Who Will Be Impacted by the Change?
Most advertisers won’t see a difference in their account given the already high rate of adoption, Google says. That’s true – at WordStream, we estimate that only 3 percent of advertisers who had opted out and were using exact and phrase match will be affected.
What Are the Benefits of Close Variant Keywords?
Close variant keyword matching triggers your keywords for misspellings, singular and plural forms, stemmings, accents, acronyms, and abbreviations.
The old way of trying to include every possible keyword variation in three or four different match types meant that an account with 10 million keywords was essentially 1 million keywords with 9 million variations – which was problematic.

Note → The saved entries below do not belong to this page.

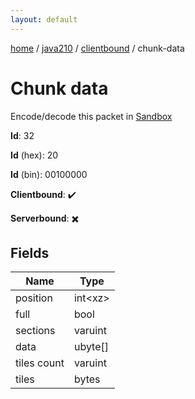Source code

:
```yaml
---
layout: default
---
```


[home](/)  /  [java210](/protocol/java210)  /  [clientbound](/protocol/java210/clientbound)  /  chunk-data

# Chunk data

Encode/decode this packet in [Sandbox](../../../sandbox/java210#clientbound.chunk_data)

**Id**: 32

**Id** (hex): 20

**Id** (bin): 00100000

**Clientbound**: ✔️

**Serverbound**: ✖️

## Fields

Name | Type
---|---
position | int&lt;xz&gt;
full | bool
sections | varuint
data | ubyte[]
tiles count | varuint
tiles | bytes
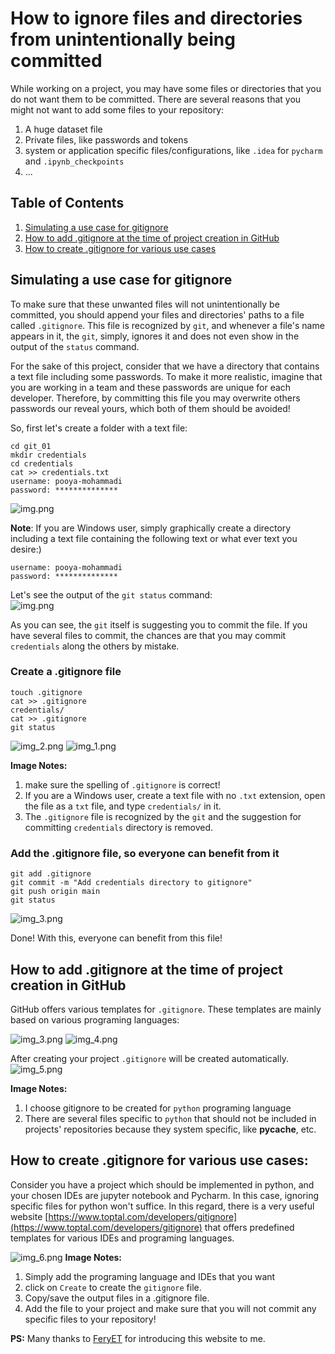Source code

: # How to ignore files and directories from unintentionally being committed

While working on a project, you may have some files or directories that you do not want them to be committed.
There are several reasons that you might not want to add some files to your repository:
1) A huge dataset file
2) Private files, like passwords and tokens
3) system or application specific files/configurations, like `.idea` for `pycharm` and `.ipynb_checkpoints`
4) ...


## Table of Contents
1. [Simulating a use case for gitignore](#simulating-a-use-case-for-gitignore)
2. [How to add .gitignore at the time of project creation in GitHub](#how-to-add-gitignore-at-the-time-of-project-creation-in-github)
3. [How to create .gitignore for various use cases](#how-to-create-gitignore-for-various-use-cases)


## Simulating a use case for gitignore
To make sure that these unwanted files will not unintentionally be committed, you should append your files
and directories' paths to a file called `.gitignore`. This file is recognized by `git`, and whenever a file's 
name appears in it, the `git`, simply, ignores it and does not even show in the output of the `status` command.

For the sake of this project, consider that we have a directory that contains a text file including some passwords. 
To make it more realistic, imagine that you are working in a team and these passwords are unique for each developer. 
Therefore, by committing this file you may overwrite others passwords our reveal yours, which both of them should be 
avoided!


So, first let's create a folder with a text file:</br>
```
cd git_01
mkdir credentials
cd credentials
cat >> credentials.txt
username: pooya-mohammadi
password: **************
```
![img.png](images/gitignore/img.png)

**Note**: If you are Windows user, simply graphically create a directory including a text file containing the following 
text or what ever text you desire:)
```
username: pooya-mohammadi
password: **************
```

Let's see the output of the `git status` command:</br>
![img.png](images/gitignore/img_7.png)

As you can see, the `git` itself is suggesting you to commit the file. If you have several files to commit, the chances 
are that you may commit `credentials` along the others by mistake.

### Create a .gitignore file
```
touch .gitignore 
cat >> .gitignore
credentials/
cat >> .gitignore
git status
```

![img_2.png](images/gitignore/img_2.png)
![img_1.png](images/gitignore/img_1.png)

**Image Notes:**
1) make sure the spelling of `.gitignore` is correct!
2) If you are a Windows user, create a text file with no `.txt` extension, open the file as a `txt` file, and type `credentials/` in it. 
3) The `.gitignore` file is recognized by the `git` and the suggestion for committing `credentials` directory is removed.

### Add the .gitignore file, so everyone can benefit from it
```gitignore
git add .gitignore
git commit -m "Add credentials directory to gitignore"
git push origin main
git status
```
![img_3.png](images/gitignore/img_3.png)

Done! With this, everyone can benefit from this file!

## How to add .gitignore at the time of project creation in GitHub
GitHub offers various templates for `.gitignore`. These templates are mainly based on various programing languages:

![img_3.png](images/gitignore/github-gitignore.png)
![img_4.png](images/gitignore/img_4.png)

After creating your project `.gitignore` will be created automatically.
![img_5.png](images/gitignore/img_5.png)

**Image Notes:**
1) I choose gitignore to be created for `python` programing language
2) There are several files specific to `python` that should not be included in projects' repositories because they system specific, like __pycache__, etc.


## How to create .gitignore for various use cases:
Consider you have a project which should be implemented in python, and your chosen IDEs are jupyter notebook and Pycharm.
In this case, ignoring specific files for python won't suffice. In this regard, there is a very useful website [https://www.toptal.com/developers/gitignore](https://www.toptal.com/developers/gitignore) that offers 
predefined templates for various IDEs and programing languages. 

![img_6.png](images/gitignore/img_6.png)
**Image Notes:**
1) Simply add the programing language and IDEs that you want
2) click on `Create` to create the `gitignore` file.
3) Copy/save the output files in a .gitignore file.
4) Add the file to your project and make sure that you will not commit any specific files to your repository!

**PS:** Many thanks to [FeryET](https://github.com/FeryET) for introducing this website to me.


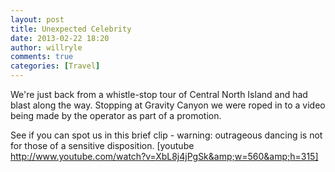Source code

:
 ```yaml
---
layout: post
title: Unexpected Celebrity
date: 2013-02-22 18:20
author: willryle
comments: true
categories: [Travel]
---
```

We're just back from a whistle-stop tour of Central North Island and had blast along the way. Stopping at Gravity Canyon we were roped in to a video being made by the operator as part of a promotion.

See if you can spot us in this brief clip - warning: outrageous dancing is not for those of a sensitive disposition.
[youtube http://www.youtube.com/watch?v=XbL8j4jPgSk&amp;w=560&amp;h=315]
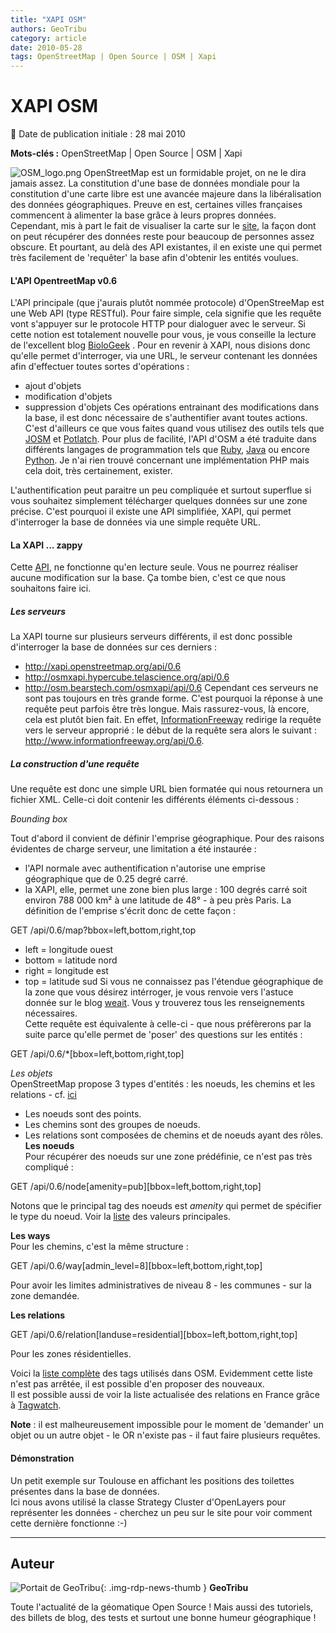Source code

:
 ```yaml
---
title: "XAPI OSM"
authors: GeoTribu
category: article
date: 2010-05-28
tags: OpenStreetMap | Open Source | OSM | Xapi
---
```


# XAPI OSM

:calendar: Date de publication initiale : 28 mai 2010

**Mots-clés :** OpenStreetMap | Open Source | OSM | Xapi

![OSM_logo.png](https://cdn.geotribu.fr/img/logos-icones/OpenStreetMap/Openstreetmap.png) OpenStreetMap est un formidable projet, on ne le dira jamais assez. La constitution d'une base de données mondiale pour la constitution d'une carte libre est une avancée majeure dans la libéralisation des données géographiques. Preuve en est, certaines villes françaises commencent à alimenter la base grâce à leurs propres données.  
Cependant, mis à part le fait de visualiser la carte sur le [site](http://www.openstreemap.org), la façon dont on peut récupérer des données reste pour beaucoup de personnes assez obscure. Et pourtant, au delà des API existantes, il en existe une qui permet très facilement de 'requêter' la base afin d'obtenir les entités voulues.

#### L'API OpentreetMap v0.6

L'API principale (que j'aurais plutôt nommée protocole) d'OpenStreeMap est une Web API (type RESTful). Pour faire simple, cela signifie que les requête vont s'appuyer sur le protocole HTTP pour dialoguer avec le serveur. Si cette notion est totalement nouvelle pour vous, je vous conseille la lecture de l'excellent blog [BioloGeek](http://www.biologeek.com/rest,traduction,web-semantique/pour-ne-plus-etre-en-rest-comprendre-cette-architecture/) . Pour en revenir à XAPI, nous disions donc qu'elle permet d'interroger, via une URL, le serveur contenant les données afin d'effectuer toutes sortes d'opérations :

* ajout d'objets
* modification d'objets
* suppression d'objets
Ces opérations entrainant des modifications dans la base, il est donc nécessaire de s'authentifier avant toutes actions. C'est d'ailleurs ce que vous faites quand vous utilisez des outils tels que [JOSM](https://wiki.openstreetmap.org/wiki/JOSM) et [Potlatch](https://wiki.openstreetmap.org/wiki/Potlatch). Pour plus de facilité, l'API d'OSM a été traduite dans différents langages de programmation tels que [Ruby](http://osmlib.rubyforge.org/osmlib-base/rdoc/classes/OSM/API.html), [Java](http://sourceforge.net/apps/mediawiki/travelingsales/index.php?title=LibOSM) ou encore [Python](https://wiki.openstreetmap.org/wiki/PythonOsmApi). Je n'ai rien trouvé concernant une implémentation PHP mais cela doit, très certainement, exister.

L'authentification peut paraitre un peu compliquée et surtout superflue si vous souhaitez simplement télécharger quelques données sur une zone précise. C'est pourquoi il existe une API simplifiée, XAPI, qui permet d'interroger la base de données via une simple requête URL.

#### La XAPI ... zappy

Cette [API](https://wiki.openstreetmap.org/wiki/Xapi), ne fonctionne qu'en lecture seule. Vous ne pourrez réaliser aucune modification sur la base. Ça tombe bien, c'est ce que nous souhaitons faire ici.

##### Les serveurs

La XAPI tourne sur plusieurs serveurs différents, il est donc possible d'interroger la base de données sur ces derniers :

* <http://xapi.openstreetmap.org/api/0.6>
* <http://osmxapi.hypercube.telascience.org/api/0.6>
* <http://osm.bearstech.com/osmxapi/api/0.6>
Cependant ces serveurs ne sont pas toujours en très grande forme. C'est pourquoi la réponse à une requête peut parfois être très longue. Mais rassurez-vous, là encore, cela est plutôt bien fait. En effet, [InformationFreeway](http://www.informationfreeway.org/) redirige la requête vers le serveur approprié : le début de la requête sera alors le suivant : <http://www.informationfreeway.org/api/0.6>.

##### La construction d'une requête

Une requête est donc une simple URL bien formatée qui nous retournera un fichier XML. Celle-ci doit contenir les différents éléments ci-dessous :

*Bounding box*

Tout d'abord il convient de définir l'emprise géographique. Pour des raisons évidentes de charge serveur, une limitation a été instaurée :

* l'API normale avec authentification n'autorise une emprise géographique que de 0.25 degré carré.
* la XAPI, elle, permet une zone bien plus large : 100 degrés carré soit environ 788 000 km² à une latitude de 48° - à peu près Paris.
La définition de l'emprise s'écrit donc de cette façon :  

GET /api/0.6/map?bbox=left,bottom,right,top  

* left = longitude ouest
* bottom = latitude nord
* right = longitude est
* top = latitude sud
Si vous ne connaissez pas l'étendue géographique de la zone que vous désirez intérroger, je vous renvoie vers l'astuce donnée sur le blog [weait](http://weait.com/content/map-tiles-and-bounding-boxes). Vous y trouverez tous les renseignements nécessaires.  
Cette requête est équivalente à celle-ci - que nous préfèrerons par la suite parce qu'elle permet de 'poser' des questions sur les entités :

GET /api/0.6/*[bbox=left,bottom,right,top]  

*Les objets*  
OpenStreetMap propose 3 types d'entités : les noeuds, les chemins et les relations - cf. [ici](https://wiki.openstreetmap.org/wiki/Data_Primitives)

* Les noeuds sont des points.
* Les chemins sont des groupes de noeuds.
* Les relations sont composées de chemins et de noeuds ayant des rôles.
**Les noeuds**  
Pour récupérer des noeuds sur une zone prédéfinie, ce n'est pas très compliqué :  

GET /api/0.6/node[amenity=pub][bbox=left,bottom,right,top]  

Notons que le principal tag des noeuds est *amenity* qui permet de spécifier le type du noeud. Voir la [liste](https://wiki.openstreetmap.org/wiki/FR:Key:amenity) des valeurs principales.

**Les ways**  
Pour les chemins, c'est la même structure :  

GET /api/0.6/way[admin\_level=8][bbox=left,bottom,right,top]  

Pour avoir les limites administratives de niveau 8 - les communes - sur la zone demandée.

**Les relations**  

GET /api/0.6/relation[landuse=residential][bbox=left,bottom,right,top]  

Pour les zones résidentielles.

Voici la [liste complète](https://wiki.openstreetmap.org/wiki/FR:Map_Features) des tags utilisés dans OSM. Evidemment cette liste n'est pas arrêtée, il est possible d'en proposer des nouveaux.  
Il est possible aussi de voir la liste actualisée des relations en France grâce à [Tagwatch](http://tagwatch.stoecker.eu/France/En/).

**Note** : il est malheureusement impossible pour le moment de 'demander' un objet ou un autre objet - le OR n'existe pas - il faut faire plusieurs requêtes.

#### Démonstration

Un petit exemple sur Toulouse en affichant les positions des toilettes présentes dans la base de données.  
Ici nous avons utilisé la classe Strategy Cluster d'OpenLayers pour représenter les données - cherchez un peu sur le site pour voir comment cette dernière fonctionne :-)

----

## Auteur

![Portait de GeoTribu](https://cdn.geotribu.fr/img/internal/charte/geotribu_logo_64x64.png){: .img-rdp-news-thumb }
**GeoTribu**

Toute l'actualité de la géomatique Open Source ! Mais aussi des tutoriels, des billets de blog, des tests et surtout une bonne humeur géographique !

It was like laying down cement foundation around your PPC account that, once it hardens, becomes impossible to change – you just have too many keywords and ad groups built out. So, for example, doing valuable or landing page or ad text optimization becomes exponentially more challenging.
Close variants allow you to expand your reach by tapping into those long tail searches that you wouldn’t otherwise have been able to get due to their low search volume.
Why Wouldn’t You Want Close Variants as Part of Exact and Phrase Match?
Exact and phrase match keyword types have always served a useful purpose: they gave the advertiser more control.
Internally, we’ve found that shaping PPC traffic using the more precise match types almost always improved ROI (typically low double-digit improvements in ROI), but at the expense of dramatically increased campaign management complexity.
But I Don’t Want To Target Plurals or Misspellings!
There are plenty of instances where you simply may not want your keywords to trigger based on misspellings or the like. One of the biggest complaints among expert SEMs today about the news is that the plural version of a keyword may sometimes do better or worse than the singular version of a keyword by a large margin!
However, I think this particular use case isn’t as bad as it might seem considering that:
- An advertiser could still use negative exact and/or negative phrase match keywords to knock out variations that you don’t want to see.
- Additionally, it’s important to note that if there was indeed a noticeable difference between the performance of a plural vs. singular version of a keyword, the Google Bid Management features would certainly pick up on that difference and would adjust bids automatically, such that you would receive fewer or none of the undesired search query.
Why Would Google Get Rid of Exact and Phrase Match?
Match types made a lot of sense 15 years ago, but we now live in the age of keywordless ads. Someone asked me just last week at ClickZ Live San Francisco (a day before Google’s announcement) whether match type strategies are worth pursuing.
I said it could definitely help, though phrase, broad, and modified broad match types have become so blurred together the differences aren’t as dramatic as they used to be, and Google’s ability to infer search query intent has improved in the last 15 years since the introduction of exact match.
On the other hand, there are other places to focus your efforts that can produce far greater results, like finding killer unicorn ads and landing pages that provide massive three to five times improvements in ROI.
What Should I Do Now?
So while this change does take some control away from advertisers, it’s not the end of the world. There are other places to concentrate that can lead to bigger changes and have more impact on your campaigns. It’s time for us to focus on SEM strategy and not repetitive, time-consuming keyword expansion tasks.
Goodbye, exact and phrase match keyword types! They’re still here, but they’ve fundamentally changed and are now a completely different animal.